Come potete vedere voi stessi dall’infografica sottostante, è stata stilata una vera e propria classifica degli smartphone più facilmente riparabili di questo 2016. Al primo posto troviamo l’LG G5 che, grazie all’adozione di un design modulare, rende inevitabilmente semplice l’accesso alla componentistica interna e lo smontaggio della scocca.

Al secondo posto troviamo il Google Pixel XL, seguito a ruota dagli iPhone 7 e 7 Plus. Da sottolineare il fatto come il fondo della classifica sia occupato da dispositivi targati Samsung: il Galaxy Note 7 (tra l’altro ritirato dal commercio a seguito dei noti problemi alla batteria), ed i Galaxy S7 ed S7 Edge.

Ovviamente, occorre sottolineare come l’azienda coreana paghi inevitabilmente lo scotto della curvatura del vetro che protegge il display, un bellissimo tocco di design ma una “complicanza” in termini di riparabilità.

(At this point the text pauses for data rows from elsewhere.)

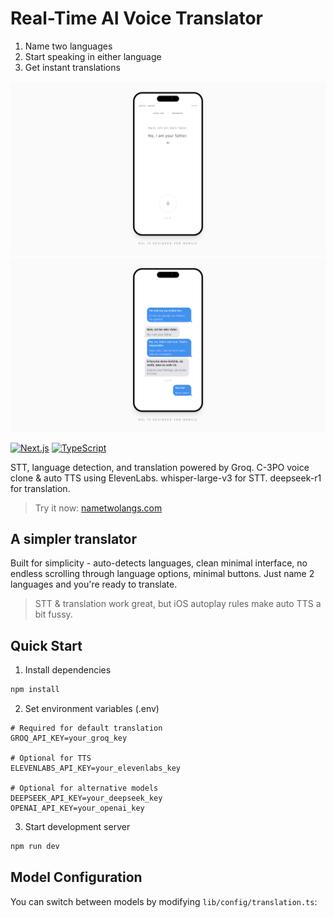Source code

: # Real-Time AI Voice Translator 

1. Name two languages
2. Start speaking in either language
3. Get instant translations

![Translation Interface](./assets/images/0.png)
![Voice Settings](./assets/images/1.png)

[![Next.js](https://img.shields.io/badge/Next.js-14.2.3-black?style=flat&logo=next.js)](https://nextjs.org/)
[![TypeScript](https://img.shields.io/badge/TypeScript-5.0-blue?style=flat&logo=typescript)](https://www.typescriptlang.org/)

STT, language detection, and translation powered by Groq.
C-3PO voice clone & auto TTS using ElevenLabs.
whisper-large-v3 for STT. deepseek-r1 for translation.

> Try it now: [nametwolangs.com](https://www.nametwolangs.com/)

## A simpler translator

Built for simplicity - auto-detects languages, clean minimal interface, no endless scrolling through language options, minimal buttons. Just name 2 languages and you're ready to translate.

> STT & translation work great, but iOS autoplay rules make auto TTS a bit fussy. 

## Quick Start
1. Install dependencies
```bash
npm install
```

2. Set environment variables (.env)
```env
# Required for default translation
GROQ_API_KEY=your_groq_key

# Optional for TTS
ELEVENLABS_API_KEY=your_elevenlabs_key

# Optional for alternative models
DEEPSEEK_API_KEY=your_deepseek_key
OPENAI_API_KEY=your_openai_key
```

3. Start development server
```bash
npm run dev
```

## Model Configuration

You can switch between models by modifying `lib/config/translation.ts`:

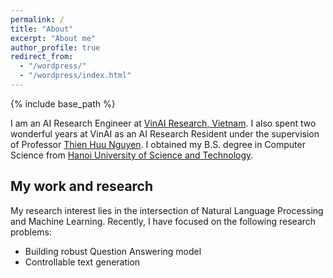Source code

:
 ```yaml
---
permalink: /
title: "About"
excerpt: "About me"
author_profile: true
redirect_from: 
  - "/wordpress/"
  - "/wordpress/index.html"
---
```


{% include base_path %}

I am an AI Research Engineer at <a href="https://www.vinai.io/">VinAI Research, Vietnam</a>. I also spent two wonderful years at VinAI as an AI Research Resident under the supervision of Professor <a href="https://ix.cs.uoregon.edu/~thien/">Thien Huu Nguyen</a>. I obtained my B.S. degree in Computer Science from <a href="https://en.hust.edu.vn/">Hanoi University of Science and Technology</a>.

## My work and research
My research interest lies in the intersection of Natural Language Processing and Machine Learning. Recently, I have focused on the following research problems:
* Building robust Question Answering model
* Controllable text generation

<script type="text/javascript" id="clustrmaps" src="//clustrmaps.com/map_v2.js?d=UbKGHbC81v8PmJs1UTEY7aKKYWNjUH5IxRjOixg3Bxo&cl=ffffff&w=a"></script>
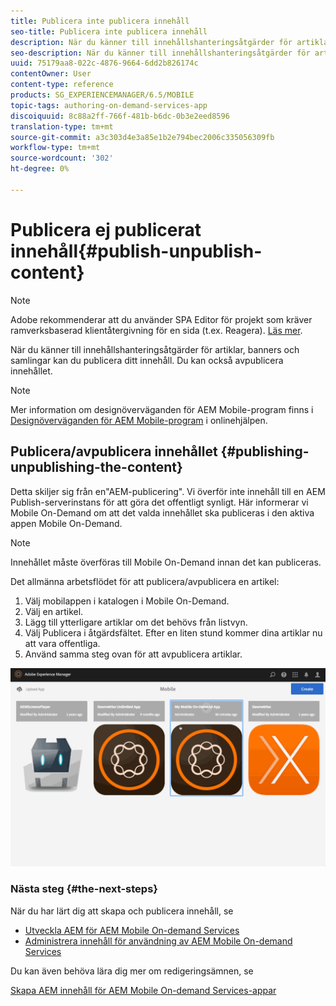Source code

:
```yaml
---
title: Publicera inte publicera innehåll
seo-title: Publicera inte publicera innehåll
description: När du känner till innehållshanteringsåtgärder för artiklar, banners och samlingar kan du följa den här sidan för att lära dig mer om hur du kan publicera ditt innehåll. Du kan också avpublicera innehållet.
seo-description: När du känner till innehållshanteringsåtgärder för artiklar, banners och samlingar kan du följa den här sidan för att lära dig mer om hur du kan publicera ditt innehåll. Du kan också avpublicera innehållet.
uuid: 75179aa8-022c-4876-9664-6dd2b826174c
contentOwner: User
content-type: reference
products: SG_EXPERIENCEMANAGER/6.5/MOBILE
topic-tags: authoring-on-demand-services-app
discoiquuid: 8c88a2ff-766f-481b-b6dc-0b3e2eed8596
translation-type: tm+mt
source-git-commit: a3c303d4e3a85e1b2e794bec2006c335056309fb
workflow-type: tm+mt
source-wordcount: '302'
ht-degree: 0%

---
```



# Publicera ej publicerat innehåll{#publish-unpublish-content}

>[!NOTE]
>
>Adobe rekommenderar att du använder SPA Editor för projekt som kräver ramverksbaserad klientåtergivning för en sida (t.ex. Reagera). [Läs mer](/help/sites-developing/spa-overview.md).

När du känner till innehållshanteringsåtgärder för artiklar, banners och samlingar kan du publicera ditt innehåll. Du kan också avpublicera innehållet.

>[!NOTE]
>
>Mer information om designöverväganden för AEM Mobile-program finns i [Designöverväganden för AEM Mobile-program](https://helpx.adobe.com/digital-publishing-solution/help/design-app.html) i onlinehjälpen.

## Publicera/avpublicera innehållet {#publishing-unpublishing-the-content}

Detta skiljer sig från en&quot;AEM-publicering&quot;. Vi överför inte innehåll till en AEM Publish-serverinstans för att göra det offentligt synligt. Här informerar vi Mobile On-Demand om att det valda innehållet ska publiceras i den aktiva appen Mobile On-Demand.

>[!NOTE]
>
>Innehållet måste överföras till Mobile On-Demand innan det kan publiceras.

Det allmänna arbetsflödet för att publicera/avpublicera en artikel:

1. Välj mobilappen i katalogen i Mobile On-Demand.
1. Välj en artikel.
1. Lägg till ytterligare artiklar om det behövs från listvyn.
1. Välj Publicera i åtgärdsfältet. Efter en liten stund kommer dina artiklar nu att vara offentliga.
1. Använd samma steg ovan för att avpublicera artiklar.

<!-- FAIL >>[!NOTE]
>
>Generally, you should preflight before publishing. See [Previewing with Preflight](/content/docs/en/aem/6-3/administer/mobile-apps/aem-mobile/previewing-with-preflight-on-demand-services.md) for more details.-->

![chlimage_1-9](assets/chlimage_1-9.gif)

### Nästa steg {#the-next-steps}

När du har lärt dig att skapa och publicera innehåll, se

* [Utveckla AEM för AEM Mobile On-demand Services](/help/mobile/aem-mobile-on-demand.md)
* [Administrera innehåll för användning av AEM Mobile On-demand Services](/help/mobile/aem-mobile.md)

Du kan även behöva lära dig mer om redigeringsämnen, se

[Skapa AEM innehåll för AEM Mobile On-demand Services-appar](/help/mobile/mobile-apps-ondemand.md)
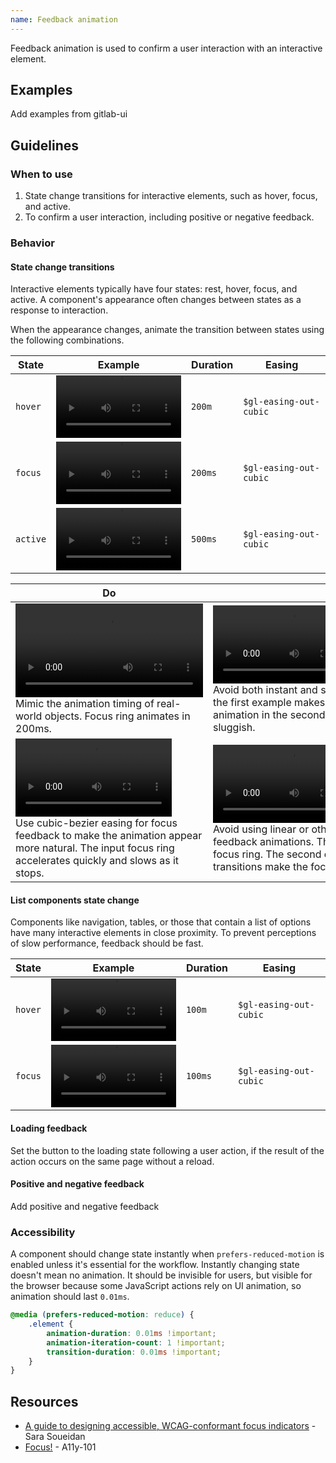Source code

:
 ```yaml
---
name: Feedback animation
---
```

  
Feedback animation is used to confirm a user interaction with an interactive element.

## Examples

<todo>Add examples from gitlab-ui</todo>

## Guidelines

### When to use

1. State change transitions for interactive elements, such as hover, focus, and active.
1. To confirm a user interaction, including positive or negative feedback.

### Behavior

#### State change transitions

Interactive elements typically have four states: rest, hover, focus, and active. A component's appearance often changes between states as a response to interaction.

When the appearance changes, animate the transition between states using the following combinations.

| State | Example | Duration | Easing |
| --- | --- | --- | --- |
| `hover` | <video tabindex="0" preload="true" controls="" loop="true" playsinline="true" aria-label="Button animation on hover: background and border colors are changing with ease easing" width="200"><source src="/video/feedback-hover.mp4"></video> | `200m` | `$gl-easing-out-cubic` |
| `focus` | <video tabindex="0" preload="true" controls="" loop="true" playsinline="true" aria-label="Button animation on focus: outline ring appears with easeOutCubic easing" width="200"><source src="/video/feedback-focus.mp4"></video> | `200ms` | `$gl-easing-out-cubic` |
| `active` | <video tabindex="0" preload="true" controls="" loop="true" playsinline="true" aria-label="Button animation on click: water rings surround the button" width="200"><source src="/video/feedback-active.mp4"></video> | `500ms` | `$gl-easing-out-cubic` |

| Do | Don't |
| --- | --- |
| <video tabindex="0" preload="true" controls="" loop="true" playsinline="true" aria-label="Video showing recommended input focus ring animation." width="300"><source src="/video/feedback-transition-duration-do.mp4"></video><br />Mimic the animation timing of real-world objects. Focus ring animates in 200ms. | <video tabindex="0" preload="true" controls="" loop="true" playsinline="true" aria-label="Video showing instant input focus ring animation." width="250"><source src="/video/feedback-transition-duration-dont-1.mp4"></video><video tabindex="0" preload="true" controls="" loop="true" playsinline="true" aria-label="Video showing slow input focus ring animation." width="250"><source src="/video/feedback-transition-duration-dont-2.mp4"></video><br />Avoid both instant and slow animations. The instant animation in the first example makes the interface feel less lively. The slow animation in the second example makes the interface feel sluggish. |
| <video tabindex="0" preload="true" controls="" loop="true" playsinline="true" aria-label="Video showing recommended input focus ring animation." width="250"><source src="/video/feedback-transition-easing-do.mp4"></video><br />Use cubic-bezier easing for focus feedback to make the animation appear more natural. The input focus ring accelerates quickly and slows as it stops. | <video tabindex="0" preload="true" controls="" loop="true" playsinline="true" aria-label="Video showing a linear input focus ring animation." width="250"><source src="/video/feedback-transition-easing-dont-1.mp4"></video><video tabindex="0" preload="true" controls="" loop="true" playsinline="true" aria-label="Animating the text field focus ring with default ease function" width="250"><source src="/video/feedback-transition-easing-dont-2.mp4"></video><br />Avoid using linear or other default easing functions for focus feedback animations. The first example uses linear easing for the focus ring. The second example uses default easing. These transitions make the focus ring feel less lively. |

#### List components state change

Components like navigation, tables, or those that contain a list of options have many interactive elements in close proximity. To prevent perceptions of slow performance, feedback should be fast.

| State | Example | Duration | Easing |
| --- | --- | --- | --- |
| `hover` | <video tabindex="0" preload="true" controls="" loop="true" playsinline="true" aria-label="Select option list animation on hover: background and border colors are changing with ease easing" width="200"><source src="/video/feedback-list-hover.mp4"></video> | `100m` | `$gl-easing-out-cubic` |
| `focus` | <video tabindex="0" preload="true" controls="" loop="true" playsinline="true" aria-label="Select option list animation on focus: outline ring appears with easeOutCubic easing" width="200"><source src="/video/feedback-list-focus.mp4"></video> | `100ms` | `$gl-easing-out-cubic` |

#### Loading feedback

Set the button to the loading state following a user action, if the result of the action occurs on the same page without a reload.

<story-viewer component="base-button" title="Loading button" :args-loading="true"></story-viewer>

#### Positive and negative feedback

<todo>Add positive and negative feedback</todo>

### Accessibility

A component should change state instantly when `prefers-reduced-motion` is enabled unless it's essential for the workflow. Instantly changing state doesn't mean no animation. It should be invisible for users, but visible for the browser because some JavaScript actions rely on UI animation, so animation should last `0.01ms`.

```css
@media (prefers-reduced-motion: reduce) {
    .element {
        animation-duration: 0.01ms !important;
        animation-iteration-count: 1 !important;
        transition-duration: 0.01ms !important;
    }
}
```

## Resources

- [A guide to designing accessible, WCAG-conformant focus indicators](https://www.sarasoueidan.com/blog/focus-indicators/) - Sara Soueidan
- [Focus!](https://a11y-101.com/design/focus) - A11y-101

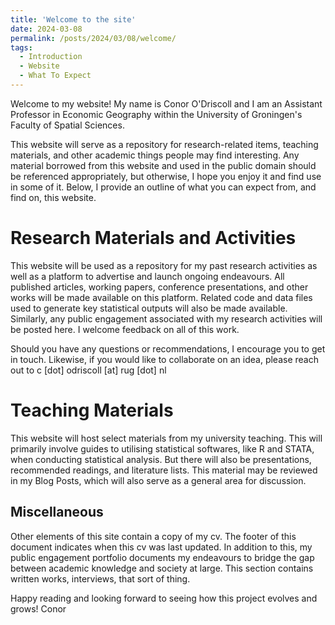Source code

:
 ```yaml
---
title: 'Welcome to the site'
date: 2024-03-08
permalink: /posts/2024/03/08/welcome/
tags:
  - Introduction
  - Website
  - What To Expect
---
```


Welcome to my website! My name is Conor O'Driscoll and I am an Assistant Professor in Economic Geography within the University of Groningen's Faculty of Spatial Sciences.

This website will serve as a repository for research-related items, teaching materials, and other academic things people may find interesting. Any material borrowed from this website and used in the public domain should be referenced appropriately, but otherwise, I hope you enjoy it and find use in some of it. Below, I provide an outline of what you can expect from, and find on, this website.

Research Materials and Activities
======
This website will be used as a repository for my past research activities as well as a platform to advertise and launch ongoing endeavours. All published articles, working papers, conference presentations, and other works will be made available on this platform. Related code and data files used to generate key statistical outputs will also be made available. Similarly, any public engagement associated with my research activities will be posted here. I welcome feedback on all of this work. 

Should you have any questions or recommendations, I encourage you to get in touch. Likewise, if you would like to collaborate on an idea, please reach out to c [dot] odriscoll [at] rug [dot] nl

Teaching Materials
======
This website will host select materials from my university teaching. This will primarily involve guides to utilising statistical softwares, like R and STATA, when conducting statistical analysis. But there will also be presentations, recommended readings, and literature lists. This material may be reviewed in my Blog Posts, which will also serve as a general area for discussion.

Miscellaneous
------
Other elements of this site contain a copy of my cv. The footer of this document indicates when this cv was last updated. In addition to this, my public engagement portfolio documents my endeavours to bridge the gap between academic knowledge and society at large. This section contains written works, interviews, that sort of thing. 

Happy reading and looking forward to seeing how this project evolves and grows!
Conor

In ogni caso, è evidente come, con l’evoluzione tecnologica, gli smartphone siano diventati sempre più complicati da riparare. D’altro canto, le varie aziende hanno tutto l’interesse nello spingere gli utenti a dover ricorrere ad interventi non coperti da garanzia, che spesso vengono proposti a costi davvero importanti. Sarà comunque molto interessante verificare quella che sarà la tendenza per il 2017, con il design borderless che dovrebbe farsi sempre più strada, andando probabilmente a complicare ulteriormente le cose.